Aaron s'approche et le dépose devant moi, puis s'assoit sur un fauteuil, je regarde l'objet. Il est bien à moi, c'est un cadeau de ma meilleure amie, elle me l'a envoyé par colis la semaine dernière. Un petit cahier comme je les aime : format moyen pour pouvoir être amené partout avec moi, une belle couverture cartonnée rigide vert canard et or à motif stone, et la petite particularité, c'est que sur les pages, au lieu d'y avoir des lignes ou des carreaux, il y a des pointillés. Je l'adore ! Mais là, je le regarde sans comprendre ce qui m'arrive.

- Tout va bien Elly ?

Non.
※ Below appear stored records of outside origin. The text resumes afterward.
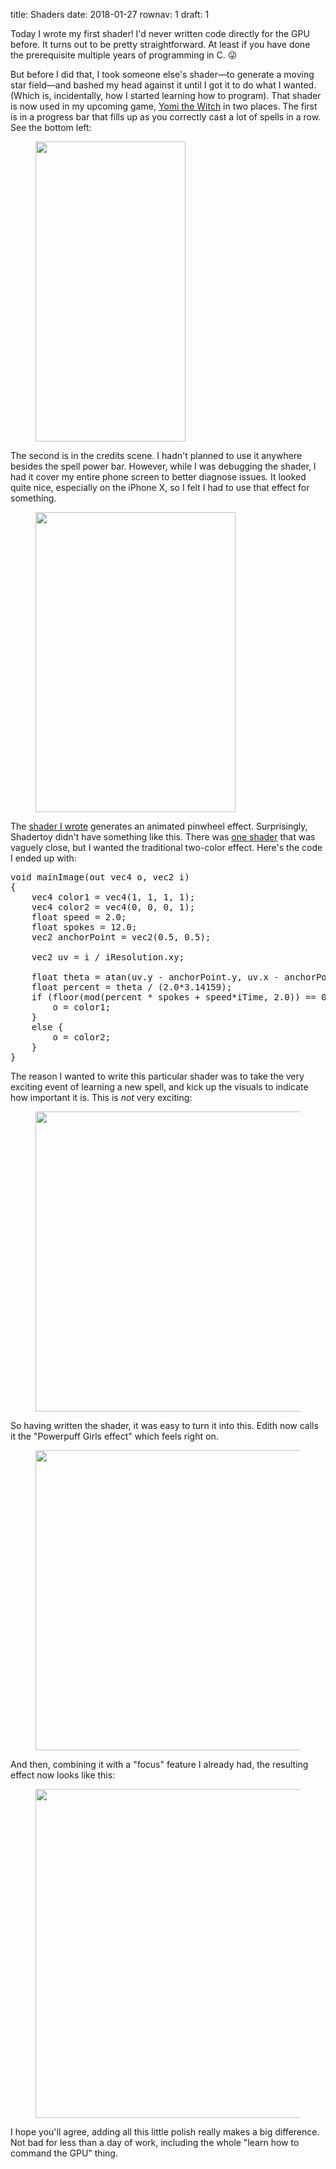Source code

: title: Shaders
date: 2018-01-27
rownav: 1
draft: 1

Today I wrote my first shader! I'd never written code directly for the GPU before. It turns out to be pretty straightforward. At least if you have done the prerequisite multiple years of programming in C. 😜

But before I did that, I took someone else's shader&mdash;to generate a moving star field&mdash;and bashed my head against it until I got it to do what I wanted. (Which is, incidentally, how I started learning how to program). That shader is now used in my upcoming game, [Yomi the Witch](https://yomithewitch.com) in two places. The first is in a progress bar that fills up as you correctly cast a lot of spells in a row. See the bottom left:

<figure><img style="width: 240px" width=240 height=480 src="/img/blog/shaders/streak-bar.png" /></figure>

The second is in the credits scene. I hadn't planned to use it anywhere besides the spell power bar. However, while I was debugging the shader, I had it cover my entire phone screen to better diagnose issues. It looked quite nice, especially on the iPhone X, so I felt I had to use that effect for something.

<figure><img style="width: 320px" width=320 height=480 src="/img/blog/shaders/photo.jpg" /></figure>

The [shader I wrote](https://www.shadertoy.com/view/MtjBWy) generates an animated pinwheel effect. Surprisingly, Shadertoy didn't have something like this. There was [one shader](https://www.shadertoy.com/view/MtsXzn) that was vaguely close, but I wanted the traditional two-color effect. Here's the code I ended up with:

<pre class="glsl code_snippet">
<span class="synType">void</span> mainImage(out vec4 o, vec2 i)
{
    <span class="synType">vec4</span> color1 = vec4(<span class="synConstant">1</span>, <span class="synConstant">1</span>, <span class="synConstant">1</span>, <span class="synConstant">1</span>);
    <span class="synType">vec4</span> color2 = vec4(<span class="synConstant">0</span>, <span class="synConstant">0</span>, <span class="synConstant">0</span>, <span class="synConstant">1</span>);
    <span class="synType">float</span> speed = <span class="synConstant">2.0</span>;
    <span class="synType">float</span> spokes = <span class="synConstant">12.0</span>;
    <span>vec2</span> anchorPoint = vec2(<span class="synConstant">0.5</span>, <span class="synConstant">0.5</span>);

    <span>vec2</span> uv = i / iResolution.xy;

    <span class="synType">float</span> theta = atan(uv.y - anchorPoint.y, uv.x - anchorPoint.x);
    <span class="synType">float</span> percent = theta / (<span class="synConstant">2.0</span>*<span class="synConstant">3.14159</span>);
    <span class="synStatement">if</span> (floor(mod(percent * spokes + speed*iTime, <span class="synConstant">2.0</span>)) == <span class="synConstant">0.0</span>) {
        o = color1;
    }
    <span class="synStatement">else</span> {
        o = color2;
    }
}
</pre>

The reason I wanted to write this particular shader was to take the very exciting event of learning a new spell, and kick up the visuals to indicate how important it is. This is _not_ very exciting:

<figure><img style="width: 436px" width=436 height=480 src="/img/blog/shaders/old-banner.gif" /></figure>

So having written the shader, it was easy to turn it into this. Edith now calls it the "Powerpuff Girls effect" which feels right on.

<figure><img style="width: 436px" width=436 height=480 src="/img/blog/shaders/intermediate.gif" /></figure>

And then, combining it with a "focus" feature I already had, the resulting effect now looks like this:

<figure><img style="width: 436px" width=436 height=526 src="/img/blog/shaders/final.gif" /></figure>

<p>I hope you'll agree, adding all this little polish really makes a big difference. Not bad for less than a day of work, including the whole "learn how to command the GPU" thing.</p>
NON !

- Je ... Je ... bégaye-je comme un bébé, mes yeux jonglant entre le visage surpris de mon collègue et l'objet posé sur mon bureau. Je ne souviens pas l'avoir sorti d'ici à vrai dire.
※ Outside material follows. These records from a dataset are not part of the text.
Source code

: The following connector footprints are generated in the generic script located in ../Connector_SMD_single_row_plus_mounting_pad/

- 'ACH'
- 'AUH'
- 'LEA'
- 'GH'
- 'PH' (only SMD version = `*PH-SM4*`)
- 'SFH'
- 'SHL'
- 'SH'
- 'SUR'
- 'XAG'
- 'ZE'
Aaron, loin d'être amusé, me scrute avec attention, gravement.

- Tu es sûre Elly ?

- Je ... je ne m'en souviens plus, mais peut-être que ...

- Mademoiselle Johnson semble avoir un gros problème de mémoire, tonne une voix agressive. Et de compréhension, cela va sans dire.

Aaron prend un air désolé de me voir une fois de plus ainsi traitée et quitte la pièce plus vite que son ombre, en saluant toutefois son horrible patron. Enfin, d'après lui, il n'est pas si terrible. Non, moi, j'ai un traitement de faveur... enfin façon de parler, bien entendu. Je sens le regard de mon boss allumer les cellules de ma peau qui se couvre de frisson. Mais je n'ai plus chaud, non, il me glace le sang. Je tourne mon visage vers le sens en fixant mes yeux à sa banquise bleu clair. Il ne rompt pas notre contact, au contraire, et j'ai l'impression qu'il attend quelque chose de moi. Il veut s'amuser avec moi, parce qu'il aime me mettre à terre, car il aime gagner. Mais aujourd'hui, je n'ai plus envie de jouer. Alors je réfléchis à toute allure et trouve comment nous mettre à égalité, ce soir du moins. Mes pieds regagnent leur place dans mes chaussures. Il m'observe toujours. Je me lève, enfile mon manteau, mon écharpe, éteins mon ordinateur et traverse mon bureau jusqu'à ma porte dont il me barre le passage. Je le fixe à mon tour, le sommant silencieusement de me laisser passer. Il se décale, mais attend toujours. Ou espère qu'il va gagner. Désolée mon grand, mais ce ne sera pas pour aujourd'hui.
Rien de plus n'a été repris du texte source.